Student Proxy NPM Packages Hijacked Browsers for DDoS Attacks
A recent campaign leveraged 148 malicious **npm** packages, masquerading as student web proxies, to transform unsuspecting users' browsers into a distributed denial-of-service (DDoS) botnet. For approximately two weeks in May, visitors to these proxy sites unknowingly contributed to attacks targeting a nursing school and other proxy servers. This incident highlights a shift in attack vectors, moving beyond supply chain compromise to client-side browser exploitation.
New research from **JFrog** has uncovered a sophisticated operation that used seemingly innocuous **npm** packages to weaponize user browsers for DDoS attacks. Unlike typical supply chain attacks that target developers during installation, this campaign focused on end-users, specifically students seeking to bypass school web filters.
The malicious packages, distributed under names like **charlie-kirk**, **ilovefemboys**, and **miguelphonk**, presented themselves as tutoring landing pages such as "Riverbend Tutoring" or "Northstar Tutoring." While the proxies functioned as intended, allowing students to access blocked content, they secretly loaded a remote code loader and a **WebSocket** flood generator capable of speaking the **Wisp** proxy protocol.

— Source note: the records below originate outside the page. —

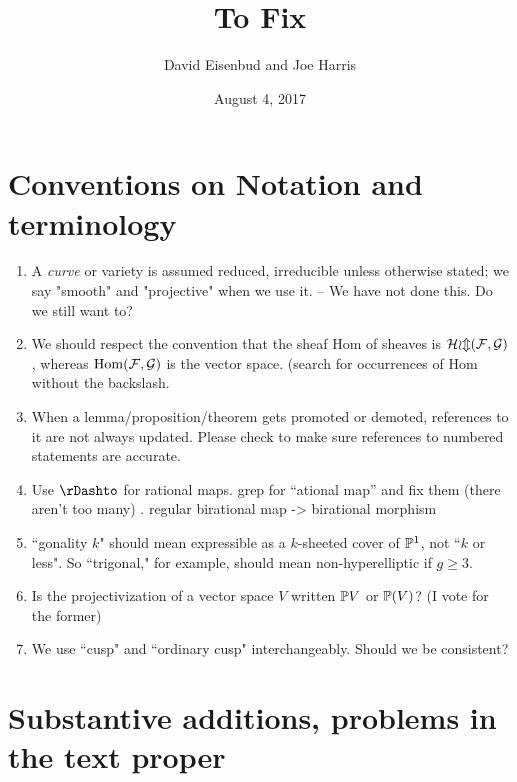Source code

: \documentclass[12pt, leqno]{book}
\date{August 4, 2017}
\title{To Fix}
\author{David Eisenbud and Joe Harris }
\begin{document}
\maketitle

\setlength{\parskip}{5pt}

 
 \section{Conventions on Notation and terminology}
\begin{enumerate}

\item A \emph{curve} or variety is assumed  reduced, irreducible unless otherwise stated; we say "smooth" and "projective" when we use it. -- We have not done this. Do we still want to?

\item We should respect the convention that the sheaf Hom of sheaves is
$\cal H om({\mathcal F},{\mathcal G})$, whereas $\operatorname{Hom}({\mathcal F},{\mathcal G})$ is the vector space. (search for occurrences of Hom without the backslash.

\item When a lemma/proposition/theorem gets promoted or demoted, references to it are not always updated. Please check to make sure references to numbered statements are accurate. 

\item Use $\rDashto$ for rational maps. grep for ``ational map'' and fix them (there aren't too many) . regular birational map -> birational morphism

\item ``gonality $k$" should mean expressible as a $k$-sheeted cover of ${\mathbb P}^1$, not ``$k$ or less". So ``trigonal," for example, should mean non-hyperelliptic if $g \geq 3$.


\item Is the projectivization of a vector space $V$ written ${\mathbb P} V$ or ${\mathbb P}(V)$? (I vote for the former)

\item We use ``cusp" and ``ordinary cusp" interchangeably. Should we be consistent?


\end{enumerate}

 

\section{Substantive additions, problems in the text proper}
\end{document}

### The Mechanics of the Browser Botnet
**JFrog**'s deep dive into the obfuscated JavaScript bundle, a 5.4 MB single line of code that expanded to over 20,600 readable lines, revealed two primary malicious modules:
* **G2 (Remote Script Loader):** This module fetched JavaScript from a **GitHub** repository via the **jsDelivr CDN**. Crucially, it pointed to a mutable `main` branch without **Subresource Integrity** checks, granting the operators the ability to change the code running in visitors' browsers at will. Archived payloads from May 30 showed this module executing a crude HTTP flood, sending 2 MB per second of upload traffic from each active visitor to `cdn.caan.edu`, identified as the public domain of a nursing school in Matteson, Illinois.
* **I2 (WebSocket Flood Generator):** This more sophisticated module retrieved a plain text file, `websocket.txt`, containing a target **WebSocket** URL and a socket count (capped at 1,024). It then opened numerous connections in a staggered loop. The archived configuration directed each browser to establish 30 connections to a **Wisp** endpoint on `lunaron[.]top`, itself a live proxy injecting malvertising.
### Targeting Wisp Servers
The **I2** module's attack was a control-plane rather than volumetric. By sending valid **Wisp CONNECT** and **CLOSE** frames every 100 milliseconds, each browser could force a **Wisp** server to allocate and tear down approximately 10,240 connections per second. This activity exhausts file descriptors, floods log storage, and ultimately crashes the proxy server. **JFrog** noted that the deprecated **Mercury Workshop**'s `wisp-server-node` was particularly vulnerable to this type of attack due to its failure to check destination addresses and extensive logging.
Essentially, the campaign repurposed a student proxy tool to attack the very servers that other student proxies rely on, alongside a separate HTTP flood aimed at a specific educational institution.
### Operator Profile and Campaign Evolution
The operators left a clear trail, with infrastructure clustered tightly and not designed for stealth. **JFrog** traced builds to a **GitHub** organization named `lucideproxy`, with accounts registered seconds apart, tied to an email at `geeked[.]wtf` and a **Discord** handle. Most deployment hostnames resolved to a single IP address, `92.38.177[.]17`, hosted by **G-Core Labs**.
Both **JFrog** and **SafeDep**, who previously cataloged 141 of the packages, surmise the operator is young, citing juvenile package names, an auto-publish shell script, and a "TY WAVES + CHATGPT ILY" comment found in a service worker. One account alone pushed 116 packages in under 35 minutes, reportedly without **npm** intervention.
The campaign evolved from plain adware in March to include the remote loader and **Wisp** generator in mid-May. The live flood against the nursing school occurred at the end of May, with malicious modules stripped out on May 31 as reporting began. A second wave on July 8, under a new account, brought the total to 148 packages, distributing a cleaned-up, adware-only build. Crucially, the **DDoS** capability was not removed, merely switched off, indicating the operators retain the ability to re-arm it with a single commit to the mutable branch, requiring no package update.
Many of the campaign's packages have since been pulled from **npm** and replaced with the standard `0.0.1-security` placeholder. However, a spot check on July 14, 2026, by The Hacker News found that `charlie-kirk` was still serving the malicious versions 2.0.0 and 3.0.1.
Given the client-side web app delivery method, **JFrog**'s remediation advice focuses on network administrators in school and corporate environments to mitigate the threat.